If a neoplasm is suspected, lung and pleural biopsies should be taken without touching thoracic structures or walls, as portal site metastasis has been reported (Brisson et al, 2006). Pleural biopsies can be taken with biopsy forceps.
Video-assisted thoracoscopic surgery extirpation of the tracheobronchial lymph nodes has recently been described as a feasible and safe method, useful for obtaining more detailed staging on microscopic disease status in oncological patients (Steffey et al, 2015).
General complications
The intra-operative complications of laparoscopic surgery in veterinary medicine range between 2–35% and typically result from the introduction of Veress needle and trocars, or improper handling (Monnet, 2019), including drilling and viscera laceration, haemorrhage and subcutaneous emphysema, hence, 7–21% of laparoscopy surgeries require conversion to laparotomy (Monnet and Twedt, 2003; McClaran and Buote, 2009; Buote et al, 2011). In the postoperative period, where seroma may be observed at the entry site, anaemia and hypotension significantly increase the risk of complications, particularly in elderly and underweight patients (Maurin et al, 2020) where the risk of technical difficulty is increased. As indicated, the risk of complications depends on the experience of the surgical team, and more are seen in the learning stages (Oviedo-Peñata et al, 2020).
Summary
With more research into new techniques and instruments, laparoscopic surgical procedures can increasingly be used over conventional surgery, to perform numerous diagnostic and surgical procedures in small animal medicine. The use of laparoscopic biopsy can help to delineate the true cause of a patient's condition and thereby improve the success of subsequent therapeutic interve, minimising the adverse effects associated with conventional techniques.
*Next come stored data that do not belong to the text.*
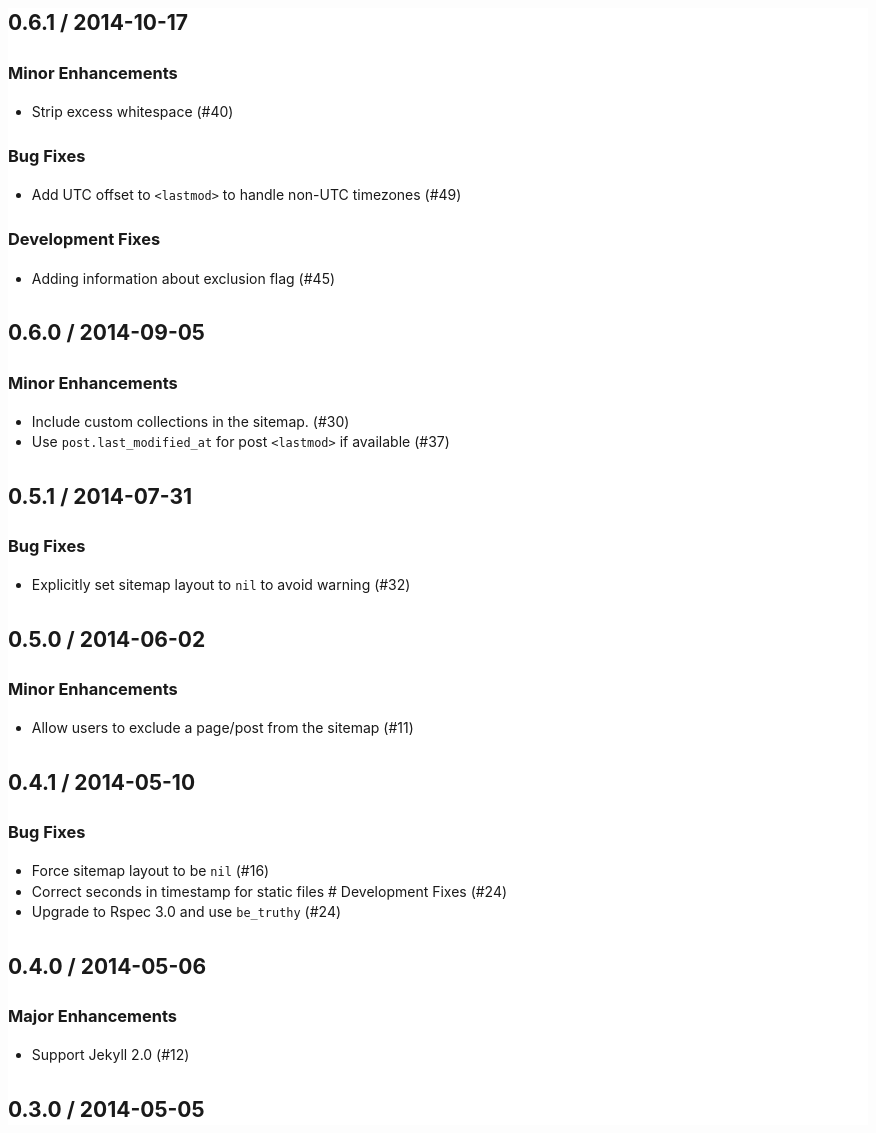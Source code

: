 ## 0.6.1 / 2014-10-17

### Minor Enhancements

- Strip excess whitespace (#40)

### Bug Fixes

- Add UTC offset to `<lastmod>` to handle non-UTC timezones (#49)

### Development Fixes

- Adding information about exclusion flag (#45)

## 0.6.0 / 2014-09-05

### Minor Enhancements

- Include custom collections in the sitemap. (#30)
- Use `post.last_modified_at` for post `<lastmod>` if available (#37)

## 0.5.1 / 2014-07-31

### Bug Fixes

- Explicitly set sitemap layout to `nil` to avoid warning (#32)

## 0.5.0 / 2014-06-02

### Minor Enhancements

- Allow users to exclude a page/post from the sitemap (#11)

## 0.4.1 / 2014-05-10

### Bug Fixes

- Force sitemap layout to be `nil` (#16)
- Correct seconds in timestamp for static files # Development Fixes (#24)
- Upgrade to Rspec 3.0 and use `be_truthy` (#24)

## 0.4.0 / 2014-05-06

### Major Enhancements

- Support Jekyll 2.0 (#12)

## 0.3.0 / 2014-05-05
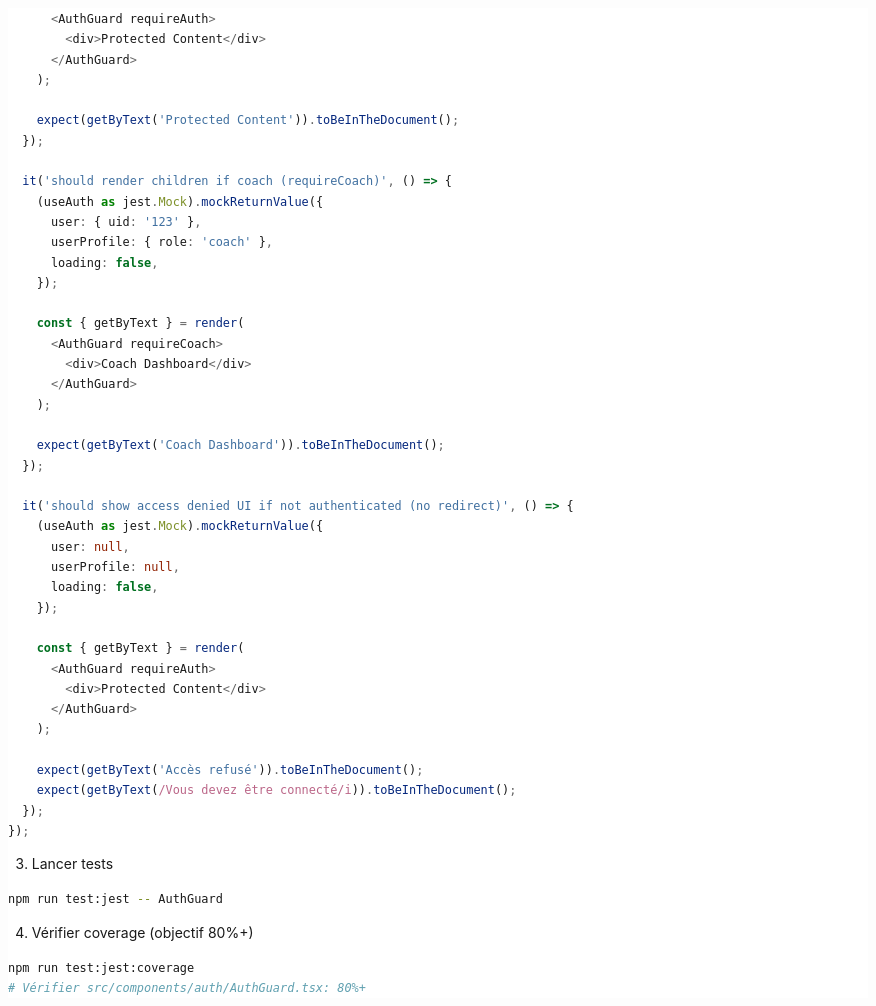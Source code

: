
 ```typescript
      <AuthGuard requireAuth>
        <div>Protected Content</div>
      </AuthGuard>
    );

    expect(getByText('Protected Content')).toBeInTheDocument();
  });

  it('should render children if coach (requireCoach)', () => {
    (useAuth as jest.Mock).mockReturnValue({
      user: { uid: '123' },
      userProfile: { role: 'coach' },
      loading: false,
    });

    const { getByText } = render(
      <AuthGuard requireCoach>
        <div>Coach Dashboard</div>
      </AuthGuard>
    );

    expect(getByText('Coach Dashboard')).toBeInTheDocument();
  });

  it('should show access denied UI if not authenticated (no redirect)', () => {
    (useAuth as jest.Mock).mockReturnValue({
      user: null,
      userProfile: null,
      loading: false,
    });

    const { getByText } = render(
      <AuthGuard requireAuth>
        <div>Protected Content</div>
      </AuthGuard>
    );

    expect(getByText('Accès refusé')).toBeInTheDocument();
    expect(getByText(/Vous devez être connecté/i)).toBeInTheDocument();
  });
});
```

3. Lancer tests
```bash
npm run test:jest -- AuthGuard
```

4. Vérifier coverage (objectif 80%+)
```bash
npm run test:jest:coverage
# Vérifier src/components/auth/AuthGuard.tsx: 80%+
```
Furthermore, when applied by an experienced surgeon, laparoscopy can provide informative results with little to no complications.
KEY POINTS
- Minimally invasive surgery has multiple benefits: less surgical trauma, better recovery and shorter hospital stays.
- Laparoscopic biopsy is an established technique with proven excellent results.
- Biopsy increases the diagnostic capacity of laparoscopy.
- Laparoscopy is a less aggressive technique than laparotomy, so it facilitates postoperative recovery.